BEGIN RECORDS SUPPLIED

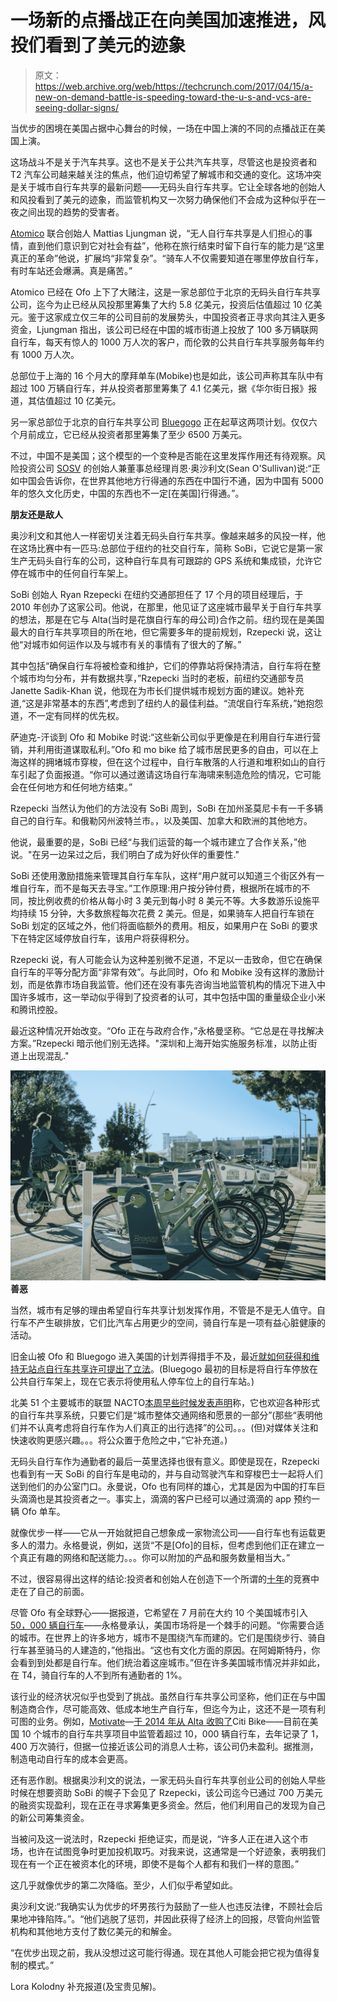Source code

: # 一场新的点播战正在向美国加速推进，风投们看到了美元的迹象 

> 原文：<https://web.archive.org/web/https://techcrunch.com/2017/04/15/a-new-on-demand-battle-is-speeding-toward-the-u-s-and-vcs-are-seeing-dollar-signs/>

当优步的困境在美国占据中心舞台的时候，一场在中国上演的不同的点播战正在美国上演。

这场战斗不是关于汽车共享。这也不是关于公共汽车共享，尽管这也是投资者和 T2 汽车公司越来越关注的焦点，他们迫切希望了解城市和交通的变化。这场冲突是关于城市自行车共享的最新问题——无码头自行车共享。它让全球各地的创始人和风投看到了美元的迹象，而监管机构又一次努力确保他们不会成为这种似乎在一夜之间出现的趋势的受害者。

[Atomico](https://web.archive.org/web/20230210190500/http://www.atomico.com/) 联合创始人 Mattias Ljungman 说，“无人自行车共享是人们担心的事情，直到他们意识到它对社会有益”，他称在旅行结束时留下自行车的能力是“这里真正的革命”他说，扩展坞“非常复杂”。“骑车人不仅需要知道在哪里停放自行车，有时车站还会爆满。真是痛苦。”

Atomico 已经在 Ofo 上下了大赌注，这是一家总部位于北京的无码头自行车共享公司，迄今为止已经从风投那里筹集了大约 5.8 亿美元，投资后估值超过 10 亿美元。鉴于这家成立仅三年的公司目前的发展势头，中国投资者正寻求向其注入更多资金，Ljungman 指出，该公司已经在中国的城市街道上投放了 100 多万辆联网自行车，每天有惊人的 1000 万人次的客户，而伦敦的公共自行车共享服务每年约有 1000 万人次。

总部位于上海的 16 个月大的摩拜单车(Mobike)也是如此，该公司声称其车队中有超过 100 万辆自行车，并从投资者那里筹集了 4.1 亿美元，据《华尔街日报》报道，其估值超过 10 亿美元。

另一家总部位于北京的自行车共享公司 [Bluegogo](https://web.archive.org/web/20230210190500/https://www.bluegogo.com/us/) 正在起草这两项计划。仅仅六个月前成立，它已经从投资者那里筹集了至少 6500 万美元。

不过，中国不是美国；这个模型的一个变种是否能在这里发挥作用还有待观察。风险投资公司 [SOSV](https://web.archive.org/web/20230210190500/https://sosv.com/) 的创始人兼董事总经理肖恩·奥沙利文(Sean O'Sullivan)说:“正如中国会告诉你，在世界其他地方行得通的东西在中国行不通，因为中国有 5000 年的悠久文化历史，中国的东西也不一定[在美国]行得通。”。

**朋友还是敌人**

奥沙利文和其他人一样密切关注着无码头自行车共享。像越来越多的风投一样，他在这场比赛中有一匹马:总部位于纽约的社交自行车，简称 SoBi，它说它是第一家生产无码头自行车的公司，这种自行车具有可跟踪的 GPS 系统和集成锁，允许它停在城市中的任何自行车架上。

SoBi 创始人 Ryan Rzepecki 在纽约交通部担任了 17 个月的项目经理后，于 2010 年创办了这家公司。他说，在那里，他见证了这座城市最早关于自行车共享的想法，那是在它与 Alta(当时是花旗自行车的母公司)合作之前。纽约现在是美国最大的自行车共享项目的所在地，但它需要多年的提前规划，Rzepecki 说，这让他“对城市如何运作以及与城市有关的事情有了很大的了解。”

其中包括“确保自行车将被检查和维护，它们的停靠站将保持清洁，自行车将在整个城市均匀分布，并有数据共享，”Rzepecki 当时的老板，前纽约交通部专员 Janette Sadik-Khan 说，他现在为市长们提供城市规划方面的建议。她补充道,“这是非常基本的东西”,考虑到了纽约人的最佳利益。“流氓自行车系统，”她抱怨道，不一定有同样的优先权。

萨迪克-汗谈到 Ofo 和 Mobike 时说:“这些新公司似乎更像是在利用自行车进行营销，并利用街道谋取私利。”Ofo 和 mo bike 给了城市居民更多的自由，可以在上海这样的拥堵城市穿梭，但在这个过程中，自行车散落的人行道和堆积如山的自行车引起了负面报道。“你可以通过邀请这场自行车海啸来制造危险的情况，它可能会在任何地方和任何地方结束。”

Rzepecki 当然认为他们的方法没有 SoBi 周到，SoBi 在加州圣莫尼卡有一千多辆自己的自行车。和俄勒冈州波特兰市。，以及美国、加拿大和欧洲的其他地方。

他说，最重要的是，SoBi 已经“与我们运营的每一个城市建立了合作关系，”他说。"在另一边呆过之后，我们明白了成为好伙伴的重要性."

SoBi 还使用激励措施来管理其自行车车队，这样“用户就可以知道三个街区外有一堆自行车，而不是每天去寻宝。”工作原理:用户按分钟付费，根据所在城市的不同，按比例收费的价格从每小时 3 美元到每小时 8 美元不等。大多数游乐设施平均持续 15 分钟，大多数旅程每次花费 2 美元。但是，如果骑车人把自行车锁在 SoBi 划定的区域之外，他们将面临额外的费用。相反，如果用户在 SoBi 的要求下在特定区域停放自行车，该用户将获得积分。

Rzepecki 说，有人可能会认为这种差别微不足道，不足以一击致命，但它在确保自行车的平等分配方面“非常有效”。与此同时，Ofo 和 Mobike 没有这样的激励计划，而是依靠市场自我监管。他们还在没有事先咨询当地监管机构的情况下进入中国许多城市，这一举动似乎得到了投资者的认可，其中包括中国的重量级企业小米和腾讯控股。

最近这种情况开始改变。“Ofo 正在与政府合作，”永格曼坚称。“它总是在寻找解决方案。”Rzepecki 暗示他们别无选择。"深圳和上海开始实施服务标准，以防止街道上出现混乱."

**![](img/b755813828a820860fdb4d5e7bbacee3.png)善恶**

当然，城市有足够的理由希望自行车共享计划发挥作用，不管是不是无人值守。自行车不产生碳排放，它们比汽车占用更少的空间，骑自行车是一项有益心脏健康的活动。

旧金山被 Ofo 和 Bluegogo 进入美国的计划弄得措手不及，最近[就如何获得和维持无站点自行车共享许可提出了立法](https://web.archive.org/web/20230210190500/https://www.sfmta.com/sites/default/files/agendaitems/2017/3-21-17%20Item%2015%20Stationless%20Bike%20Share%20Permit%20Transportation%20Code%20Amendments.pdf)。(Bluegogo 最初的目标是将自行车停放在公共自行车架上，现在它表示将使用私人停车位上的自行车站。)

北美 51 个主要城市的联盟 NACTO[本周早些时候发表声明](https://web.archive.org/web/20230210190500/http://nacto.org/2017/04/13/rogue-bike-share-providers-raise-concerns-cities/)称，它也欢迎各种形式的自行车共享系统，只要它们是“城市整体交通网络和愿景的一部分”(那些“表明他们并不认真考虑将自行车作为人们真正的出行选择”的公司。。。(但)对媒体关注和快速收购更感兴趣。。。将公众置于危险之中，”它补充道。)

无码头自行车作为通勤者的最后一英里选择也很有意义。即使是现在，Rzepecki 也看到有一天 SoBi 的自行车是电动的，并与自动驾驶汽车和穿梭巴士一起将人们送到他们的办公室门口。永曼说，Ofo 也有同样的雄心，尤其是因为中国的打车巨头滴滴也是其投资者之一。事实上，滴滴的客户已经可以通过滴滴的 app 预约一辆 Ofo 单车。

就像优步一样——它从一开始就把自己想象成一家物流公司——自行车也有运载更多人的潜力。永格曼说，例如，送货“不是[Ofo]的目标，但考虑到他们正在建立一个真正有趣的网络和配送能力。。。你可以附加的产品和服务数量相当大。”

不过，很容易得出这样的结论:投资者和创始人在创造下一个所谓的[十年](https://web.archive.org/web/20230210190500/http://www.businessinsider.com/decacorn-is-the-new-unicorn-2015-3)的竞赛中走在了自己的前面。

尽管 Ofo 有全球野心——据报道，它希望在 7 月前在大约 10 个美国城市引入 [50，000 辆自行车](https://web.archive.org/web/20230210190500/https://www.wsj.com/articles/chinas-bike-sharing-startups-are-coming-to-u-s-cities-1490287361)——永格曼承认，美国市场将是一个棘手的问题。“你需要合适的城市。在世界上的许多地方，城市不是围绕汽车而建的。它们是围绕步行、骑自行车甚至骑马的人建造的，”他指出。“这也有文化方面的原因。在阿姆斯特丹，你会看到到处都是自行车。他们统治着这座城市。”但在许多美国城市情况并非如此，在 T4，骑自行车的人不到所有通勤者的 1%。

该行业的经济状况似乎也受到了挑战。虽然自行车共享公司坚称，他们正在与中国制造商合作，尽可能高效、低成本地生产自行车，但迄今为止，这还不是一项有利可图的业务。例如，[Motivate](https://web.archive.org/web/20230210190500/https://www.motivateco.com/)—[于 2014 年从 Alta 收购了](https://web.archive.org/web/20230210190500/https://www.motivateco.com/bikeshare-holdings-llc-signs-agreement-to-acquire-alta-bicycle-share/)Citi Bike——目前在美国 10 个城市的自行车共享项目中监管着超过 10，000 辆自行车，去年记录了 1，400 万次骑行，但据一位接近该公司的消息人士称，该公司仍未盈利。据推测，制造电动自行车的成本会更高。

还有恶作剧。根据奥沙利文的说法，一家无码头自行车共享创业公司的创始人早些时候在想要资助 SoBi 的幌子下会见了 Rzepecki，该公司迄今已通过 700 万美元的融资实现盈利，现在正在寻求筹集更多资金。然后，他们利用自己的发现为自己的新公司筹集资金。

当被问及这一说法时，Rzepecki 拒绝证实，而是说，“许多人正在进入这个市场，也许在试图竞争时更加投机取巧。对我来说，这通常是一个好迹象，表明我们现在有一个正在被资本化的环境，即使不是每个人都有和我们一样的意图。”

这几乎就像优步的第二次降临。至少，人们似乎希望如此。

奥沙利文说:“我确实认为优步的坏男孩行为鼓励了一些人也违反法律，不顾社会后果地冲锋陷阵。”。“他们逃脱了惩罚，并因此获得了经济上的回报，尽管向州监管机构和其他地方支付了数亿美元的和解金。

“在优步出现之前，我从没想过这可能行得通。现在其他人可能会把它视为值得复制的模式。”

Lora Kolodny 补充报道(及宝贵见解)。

END RECORDS SUPPLIED

## TASK STATEMENT
When the string "Atomico" appears in a line of the records above, that line is to be copied.

## RESULT FOR THIS EXERCISE
[Atomico](https://web.archive.org/web/20230210190500/http://www.atomico.com/) 联合创始人 Mattias Ljungman 说，“无人自行车共享是人们担心的事情，直到他们意识到它对社会有益”，他称在旅行结束时留下自行车的能力是“这里真正的革命”他说，扩展坞“非常复杂”。“骑车人不仅需要知道在哪里停放自行车，有时车站还会爆满。真是痛苦。”
Atomico 已经在 Ofo 上下了大赌注，这是一家总部位于北京的无码头自行车共享公司，迄今为止已经从风投那里筹集了大约 5.8 亿美元，投资后估值超过 10 亿美元。鉴于这家成立仅三年的公司目前的发展势头，中国投资者正寻求向其注入更多资金，Ljungman 指出，该公司已经在中国的城市街道上投放了 100 多万辆联网自行车，每天有惊人的 1000 万人次的客户，而伦敦的公共自行车共享服务每年约有 1000 万人次。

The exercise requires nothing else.